*** Opening of Records ***
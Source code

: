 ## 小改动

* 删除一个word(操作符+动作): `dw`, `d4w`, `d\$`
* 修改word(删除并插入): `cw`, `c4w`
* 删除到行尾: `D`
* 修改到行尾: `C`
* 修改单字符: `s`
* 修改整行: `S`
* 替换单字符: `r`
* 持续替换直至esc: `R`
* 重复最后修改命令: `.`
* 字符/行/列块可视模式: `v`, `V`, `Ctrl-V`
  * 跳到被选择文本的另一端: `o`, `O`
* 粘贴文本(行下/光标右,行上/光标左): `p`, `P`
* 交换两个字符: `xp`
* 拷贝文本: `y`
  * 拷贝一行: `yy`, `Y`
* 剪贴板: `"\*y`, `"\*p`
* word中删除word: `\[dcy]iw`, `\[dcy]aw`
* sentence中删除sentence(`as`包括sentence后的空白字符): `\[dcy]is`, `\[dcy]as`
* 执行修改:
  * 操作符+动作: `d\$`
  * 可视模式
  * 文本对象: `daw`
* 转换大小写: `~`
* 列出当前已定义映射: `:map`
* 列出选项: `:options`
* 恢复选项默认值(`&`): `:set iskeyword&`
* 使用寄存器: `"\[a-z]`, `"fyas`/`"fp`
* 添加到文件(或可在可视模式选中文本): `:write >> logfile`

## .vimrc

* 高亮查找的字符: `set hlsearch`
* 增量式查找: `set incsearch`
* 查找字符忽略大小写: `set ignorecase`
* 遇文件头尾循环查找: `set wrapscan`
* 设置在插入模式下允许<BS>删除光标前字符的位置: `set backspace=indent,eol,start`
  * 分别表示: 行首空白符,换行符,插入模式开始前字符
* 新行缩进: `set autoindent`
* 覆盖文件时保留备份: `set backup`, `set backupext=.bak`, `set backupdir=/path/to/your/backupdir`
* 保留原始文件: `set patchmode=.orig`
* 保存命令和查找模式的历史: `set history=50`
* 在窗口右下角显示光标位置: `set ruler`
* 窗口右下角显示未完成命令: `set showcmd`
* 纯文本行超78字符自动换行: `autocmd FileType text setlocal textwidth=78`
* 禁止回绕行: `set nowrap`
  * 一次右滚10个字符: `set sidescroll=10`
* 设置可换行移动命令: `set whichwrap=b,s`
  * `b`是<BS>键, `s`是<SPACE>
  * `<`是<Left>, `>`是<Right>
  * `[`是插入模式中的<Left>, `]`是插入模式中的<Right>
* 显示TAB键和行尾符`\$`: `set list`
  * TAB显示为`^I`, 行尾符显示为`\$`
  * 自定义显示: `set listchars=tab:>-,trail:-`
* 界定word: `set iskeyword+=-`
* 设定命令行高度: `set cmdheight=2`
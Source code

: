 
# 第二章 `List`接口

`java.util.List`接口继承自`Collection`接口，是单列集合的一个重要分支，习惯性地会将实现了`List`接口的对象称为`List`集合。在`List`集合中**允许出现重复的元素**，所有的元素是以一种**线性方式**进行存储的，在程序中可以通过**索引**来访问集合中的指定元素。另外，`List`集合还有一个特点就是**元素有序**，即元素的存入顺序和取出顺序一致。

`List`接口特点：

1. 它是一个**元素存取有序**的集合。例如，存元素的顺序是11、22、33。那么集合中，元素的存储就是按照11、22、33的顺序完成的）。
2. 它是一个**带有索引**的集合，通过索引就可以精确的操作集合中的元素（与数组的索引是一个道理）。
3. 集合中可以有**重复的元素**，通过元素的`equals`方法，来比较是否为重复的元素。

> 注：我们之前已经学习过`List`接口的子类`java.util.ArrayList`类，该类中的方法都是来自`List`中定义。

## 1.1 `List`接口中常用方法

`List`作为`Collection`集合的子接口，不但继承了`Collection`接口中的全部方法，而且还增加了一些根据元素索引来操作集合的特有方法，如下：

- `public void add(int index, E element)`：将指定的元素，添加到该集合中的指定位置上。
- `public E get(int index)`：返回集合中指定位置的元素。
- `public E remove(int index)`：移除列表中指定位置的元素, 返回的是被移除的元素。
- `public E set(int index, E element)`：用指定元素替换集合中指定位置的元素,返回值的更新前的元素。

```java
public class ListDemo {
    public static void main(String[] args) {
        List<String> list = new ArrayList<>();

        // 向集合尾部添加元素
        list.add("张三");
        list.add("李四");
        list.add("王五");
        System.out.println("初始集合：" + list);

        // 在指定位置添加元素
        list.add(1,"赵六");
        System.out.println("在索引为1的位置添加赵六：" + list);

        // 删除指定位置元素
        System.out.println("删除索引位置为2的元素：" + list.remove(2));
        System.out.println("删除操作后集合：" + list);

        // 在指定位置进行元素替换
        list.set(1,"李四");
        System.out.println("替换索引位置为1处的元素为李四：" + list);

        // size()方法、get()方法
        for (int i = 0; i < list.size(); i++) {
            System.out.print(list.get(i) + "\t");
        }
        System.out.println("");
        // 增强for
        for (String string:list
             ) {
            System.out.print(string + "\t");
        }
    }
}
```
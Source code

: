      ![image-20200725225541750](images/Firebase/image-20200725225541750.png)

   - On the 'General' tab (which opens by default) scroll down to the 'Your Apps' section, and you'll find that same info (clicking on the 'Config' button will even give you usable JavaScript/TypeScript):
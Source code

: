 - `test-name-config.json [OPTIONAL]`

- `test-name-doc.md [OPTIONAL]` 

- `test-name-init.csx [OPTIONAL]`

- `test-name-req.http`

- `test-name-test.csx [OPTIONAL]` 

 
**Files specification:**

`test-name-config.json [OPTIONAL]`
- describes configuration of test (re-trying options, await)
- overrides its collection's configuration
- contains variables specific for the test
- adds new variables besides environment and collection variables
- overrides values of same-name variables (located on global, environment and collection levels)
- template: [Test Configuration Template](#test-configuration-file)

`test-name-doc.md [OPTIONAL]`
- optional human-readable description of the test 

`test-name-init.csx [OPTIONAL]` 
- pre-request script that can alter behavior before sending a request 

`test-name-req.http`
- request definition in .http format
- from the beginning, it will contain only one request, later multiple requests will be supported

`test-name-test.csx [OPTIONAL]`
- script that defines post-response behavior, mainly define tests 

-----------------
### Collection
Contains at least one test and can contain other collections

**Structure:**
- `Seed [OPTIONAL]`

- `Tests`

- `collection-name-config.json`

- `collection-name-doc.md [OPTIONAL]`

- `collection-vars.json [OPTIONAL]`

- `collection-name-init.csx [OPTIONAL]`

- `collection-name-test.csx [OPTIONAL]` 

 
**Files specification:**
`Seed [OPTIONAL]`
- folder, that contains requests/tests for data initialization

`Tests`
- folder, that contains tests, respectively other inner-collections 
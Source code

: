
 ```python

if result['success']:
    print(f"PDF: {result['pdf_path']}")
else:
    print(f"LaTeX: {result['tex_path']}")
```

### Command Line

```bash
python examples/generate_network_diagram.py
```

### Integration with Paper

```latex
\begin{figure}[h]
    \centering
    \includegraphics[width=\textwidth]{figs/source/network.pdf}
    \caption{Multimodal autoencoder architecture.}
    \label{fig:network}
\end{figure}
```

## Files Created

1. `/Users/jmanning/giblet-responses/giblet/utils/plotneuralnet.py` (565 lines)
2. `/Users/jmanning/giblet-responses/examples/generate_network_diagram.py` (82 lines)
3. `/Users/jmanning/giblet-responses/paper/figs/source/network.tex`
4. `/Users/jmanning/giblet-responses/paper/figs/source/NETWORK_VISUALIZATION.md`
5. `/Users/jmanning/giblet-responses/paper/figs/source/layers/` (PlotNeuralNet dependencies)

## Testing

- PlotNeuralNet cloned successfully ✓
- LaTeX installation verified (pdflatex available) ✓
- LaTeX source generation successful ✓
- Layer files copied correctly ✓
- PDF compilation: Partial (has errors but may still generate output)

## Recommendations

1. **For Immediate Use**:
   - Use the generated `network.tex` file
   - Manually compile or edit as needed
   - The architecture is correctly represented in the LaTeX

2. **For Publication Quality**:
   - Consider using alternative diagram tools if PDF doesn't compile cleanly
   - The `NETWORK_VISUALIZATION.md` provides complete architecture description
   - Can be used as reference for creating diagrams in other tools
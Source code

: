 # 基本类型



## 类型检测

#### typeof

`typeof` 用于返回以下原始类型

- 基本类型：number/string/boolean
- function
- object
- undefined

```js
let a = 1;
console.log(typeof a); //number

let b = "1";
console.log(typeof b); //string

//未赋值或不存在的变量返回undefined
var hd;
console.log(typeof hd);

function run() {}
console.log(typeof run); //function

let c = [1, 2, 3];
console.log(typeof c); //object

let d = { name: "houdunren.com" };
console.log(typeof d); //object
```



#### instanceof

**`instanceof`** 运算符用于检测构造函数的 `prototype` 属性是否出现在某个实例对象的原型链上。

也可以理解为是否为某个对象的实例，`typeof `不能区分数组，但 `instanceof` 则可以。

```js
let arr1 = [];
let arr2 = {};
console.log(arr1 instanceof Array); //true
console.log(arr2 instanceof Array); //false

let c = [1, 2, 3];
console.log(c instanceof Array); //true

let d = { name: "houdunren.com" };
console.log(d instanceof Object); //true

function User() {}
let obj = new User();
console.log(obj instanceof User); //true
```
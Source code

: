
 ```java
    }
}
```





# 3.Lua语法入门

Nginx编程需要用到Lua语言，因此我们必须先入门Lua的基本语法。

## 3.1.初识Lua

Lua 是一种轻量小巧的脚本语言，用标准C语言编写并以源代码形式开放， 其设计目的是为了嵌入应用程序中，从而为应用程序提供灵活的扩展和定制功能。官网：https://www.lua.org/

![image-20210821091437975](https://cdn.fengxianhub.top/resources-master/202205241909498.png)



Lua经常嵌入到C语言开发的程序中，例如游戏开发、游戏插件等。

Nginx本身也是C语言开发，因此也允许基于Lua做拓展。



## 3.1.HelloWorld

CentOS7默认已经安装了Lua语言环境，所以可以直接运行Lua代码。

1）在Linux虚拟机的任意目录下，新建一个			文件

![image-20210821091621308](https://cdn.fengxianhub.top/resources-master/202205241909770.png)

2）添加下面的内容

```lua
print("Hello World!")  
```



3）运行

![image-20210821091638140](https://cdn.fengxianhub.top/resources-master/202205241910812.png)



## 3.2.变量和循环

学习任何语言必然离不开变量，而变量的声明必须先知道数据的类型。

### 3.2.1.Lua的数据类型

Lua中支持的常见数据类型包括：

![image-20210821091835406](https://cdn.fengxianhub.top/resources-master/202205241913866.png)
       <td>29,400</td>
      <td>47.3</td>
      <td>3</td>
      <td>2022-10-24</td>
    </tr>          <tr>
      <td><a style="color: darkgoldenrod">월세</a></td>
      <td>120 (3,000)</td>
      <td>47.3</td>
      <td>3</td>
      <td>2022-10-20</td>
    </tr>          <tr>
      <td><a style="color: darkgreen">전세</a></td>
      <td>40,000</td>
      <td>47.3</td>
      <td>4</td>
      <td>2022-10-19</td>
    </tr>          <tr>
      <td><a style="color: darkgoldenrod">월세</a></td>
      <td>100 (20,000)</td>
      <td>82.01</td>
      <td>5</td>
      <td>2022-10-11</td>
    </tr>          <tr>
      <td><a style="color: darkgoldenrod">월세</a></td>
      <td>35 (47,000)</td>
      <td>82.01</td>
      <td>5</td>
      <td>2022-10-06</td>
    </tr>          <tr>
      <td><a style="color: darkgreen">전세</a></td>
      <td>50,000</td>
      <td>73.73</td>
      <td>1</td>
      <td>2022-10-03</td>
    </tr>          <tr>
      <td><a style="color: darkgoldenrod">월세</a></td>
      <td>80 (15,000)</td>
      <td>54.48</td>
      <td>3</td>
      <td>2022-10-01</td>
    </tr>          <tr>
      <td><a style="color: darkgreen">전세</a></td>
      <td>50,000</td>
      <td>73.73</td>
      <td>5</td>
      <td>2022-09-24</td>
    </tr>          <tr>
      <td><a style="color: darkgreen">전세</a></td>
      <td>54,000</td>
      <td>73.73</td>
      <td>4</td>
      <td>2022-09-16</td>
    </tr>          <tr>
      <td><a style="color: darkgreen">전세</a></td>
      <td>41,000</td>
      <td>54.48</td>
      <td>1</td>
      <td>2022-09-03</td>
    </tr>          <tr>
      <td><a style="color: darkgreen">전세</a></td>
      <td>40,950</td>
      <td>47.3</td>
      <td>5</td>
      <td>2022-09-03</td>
*** Close of Records ***
- **Aim of the task**
Give back the records above exactly, limited to the lines between the one holding "- overrides its collection's configuration" and the one holding "### Collection", inclusive.

- **The completed task**
- overrides its collection's configuration
- contains variables specific for the test
- adds new variables besides environment and collection variables
- overrides values of same-name variables (located on global, environment and collection levels)
- template: [Test Configuration Template](#test-configuration-file)

`test-name-doc.md [OPTIONAL]`
- optional human-readable description of the test 

`test-name-init.csx [OPTIONAL]` 
- pre-request script that can alter behavior before sending a request 

`test-name-req.http`
- request definition in .http format
- from the beginning, it will contain only one request, later multiple requests will be supported

`test-name-test.csx [OPTIONAL]`
- script that defines post-response behavior, mainly define tests 

-----------------
### Collection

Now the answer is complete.